John Maurice Of Nassau (born June 17, 1604, Dillenburg, Nassau [Germany]—died Dec. 20, 1679, Cleves, Brandenburg) was a Dutch colonial governor and military commander who consolidated Dutch rule in Brazil (1636–44), thereby bringing the Dutch empire in Latin America to the peak of its power.
The son of John, count of Nassau-Siegen-Dillenburg, John Maurice fought in the campaigns of his cousin, the Dutch commander Frederick Henry, prince of Orange, against Spain after 1621. On Frederick Henry’s recommendation, John Maurice was, in 1636, named kapitein-generaal (governor-general) of the Dutch colony in Brazil, which had recently been conquered from Portugal. As governor, he secured control for the Dutch West India Company of vast areas of Brazil from São Luís in the north to Sergipe, bordering Bahia state, in the south. He also expanded Dutch influence in the Caribbean and sponsored the seizure of Angola (1641) and of several key ports on the west African coast in order to secure trade and supply African slaves for Brazilian plantations.

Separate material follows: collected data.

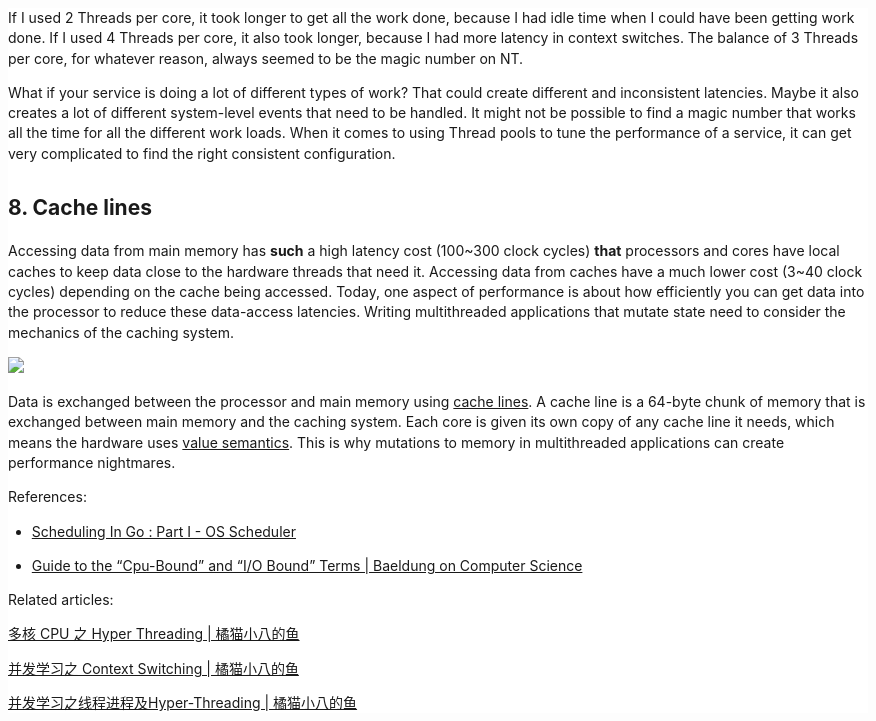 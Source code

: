 If I used 2 Threads per core, it took longer to get all the work done, because I had idle time when I could have been getting work done. If I used 4 Threads per core, it also took longer, because I had more latency in context switches. The balance of 3 Threads per core, for whatever reason, always seemed to be the magic number on NT.

What if your service is doing a lot of different types of work? That could create different and inconsistent latencies. Maybe it also creates a lot of different system-level events that need to be handled. It might not be possible to find a magic number that works all the time for all the different work loads. When it comes to using Thread pools to tune the performance of a service, it can get very complicated to find the right consistent configuration.

## 8. Cache lines

Accessing data from main memory has **such** a high latency cost (100~300 clock cycles) **that** processors and cores have local caches to keep data close to the hardware threads that need it. Accessing data from caches have a much lower cost (3~40 clock cycles) depending on the cache being accessed. Today, one aspect of performance is about how efficiently you can get data into the processor to reduce these data-access latencies. Writing multithreaded applications that mutate state need to consider the mechanics of the caching system.

![](https://pub-2a6758f3b2d64ef5bb71ba1601101d35.r2.dev/blogs/2025/01/fdd6c3eb2f8294b7b43b1013e1b6b6e8.png)

Data is exchanged between the processor and main memory using [cache lines](https://www.youtube.com/watch?v=WDIkqP4JbkE). A cache line is a 64-byte chunk of memory that is exchanged between main memory and the caching system. Each core is given its own copy of any cache line it needs, which means the hardware uses [value semantics](https://www.ardanlabs.com/blog/2017/06/design-philosophy-on-data-and-semantics.html). This is why mutations to memory in multithreaded applications can create performance nightmares.

References:

- [Scheduling In Go : Part I - OS Scheduler](https://www.ardanlabs.com/blog/2018/08/scheduling-in-go-part1.html)

- [Guide to the “Cpu-Bound” and “I/O Bound” Terms | Baeldung on Computer Science](https://www.baeldung.com/cs/cpu-io-bound)

Related articles:

[多核 CPU 之 Hyper Threading | 橘猫小八的鱼](https://davidzhu.xyz/2023/05/28/Operating-System/CPU-Architecture/)

[并发学习之 Context Switching | 橘猫小八的鱼](https://davidzhu.xyz/2023/05/27/Operating-System/Context-Switching/)

[并发学习之线程进程及Hyper-Threading | 橘猫小八的鱼](https://davidzhu.xyz/2023/05/27/Operating-System/Thread-Process/)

John Maurice was a capable general and an able and humane administrator. He tried to reconcile the Portuguese plantation owners, vital to the colony’s economy, to Dutch rule, but his efforts were undercut by intolerant Calvinist ministers and by the arousal of Portuguese nationalist feelings after Portugal’s liberation from Spain in 1640. He resigned in 1644, after the Dutch government refused him the financial support he needed to maintain control in the colony. A revolt against Dutch rule broke out the next year.

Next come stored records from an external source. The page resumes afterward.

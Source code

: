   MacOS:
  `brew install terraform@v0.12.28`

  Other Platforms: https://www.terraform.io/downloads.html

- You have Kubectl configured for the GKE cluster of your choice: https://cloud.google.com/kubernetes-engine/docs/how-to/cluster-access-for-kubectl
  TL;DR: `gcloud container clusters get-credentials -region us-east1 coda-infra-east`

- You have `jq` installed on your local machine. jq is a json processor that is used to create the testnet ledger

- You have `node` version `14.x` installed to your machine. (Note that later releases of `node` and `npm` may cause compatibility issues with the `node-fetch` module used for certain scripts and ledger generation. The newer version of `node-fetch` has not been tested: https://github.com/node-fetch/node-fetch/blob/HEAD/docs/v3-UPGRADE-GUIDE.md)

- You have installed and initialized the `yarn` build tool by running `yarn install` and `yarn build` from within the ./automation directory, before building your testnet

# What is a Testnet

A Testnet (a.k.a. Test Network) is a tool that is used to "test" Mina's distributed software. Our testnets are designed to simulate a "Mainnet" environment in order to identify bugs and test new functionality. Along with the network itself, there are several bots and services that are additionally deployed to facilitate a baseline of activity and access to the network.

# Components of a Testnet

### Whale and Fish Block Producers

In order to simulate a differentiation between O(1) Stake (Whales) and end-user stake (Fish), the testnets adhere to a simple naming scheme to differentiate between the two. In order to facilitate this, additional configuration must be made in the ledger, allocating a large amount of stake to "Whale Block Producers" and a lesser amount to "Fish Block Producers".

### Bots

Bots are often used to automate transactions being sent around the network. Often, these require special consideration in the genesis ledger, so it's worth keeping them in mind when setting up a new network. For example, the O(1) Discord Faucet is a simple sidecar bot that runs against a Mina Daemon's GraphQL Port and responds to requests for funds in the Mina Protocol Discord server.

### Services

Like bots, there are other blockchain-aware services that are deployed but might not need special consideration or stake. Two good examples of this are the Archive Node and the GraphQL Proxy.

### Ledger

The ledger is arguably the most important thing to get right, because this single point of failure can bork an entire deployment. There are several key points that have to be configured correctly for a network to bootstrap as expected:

In 1647 John Maurice accepted the position of Statthalter (governor) of Cleves, Mark, and Minden from Frederick William the Great, elector of Brandenburg. He led a Dutch army in 1665 in the second Anglo-Dutch War against England’s ally Christoph Bernhard von Galen, bishop of Münster, and was named commander of forces in Friesland and Groningen by William III, prince of Orange, in the Dutch War (1672–78) against France. He distinguished himself at the Battle of Seneffe (1674) and retired the next year. His house in The Hague, the Mauritshuis, designed for him by Pieter Post, still displays a splendid collection of Dutch paintings.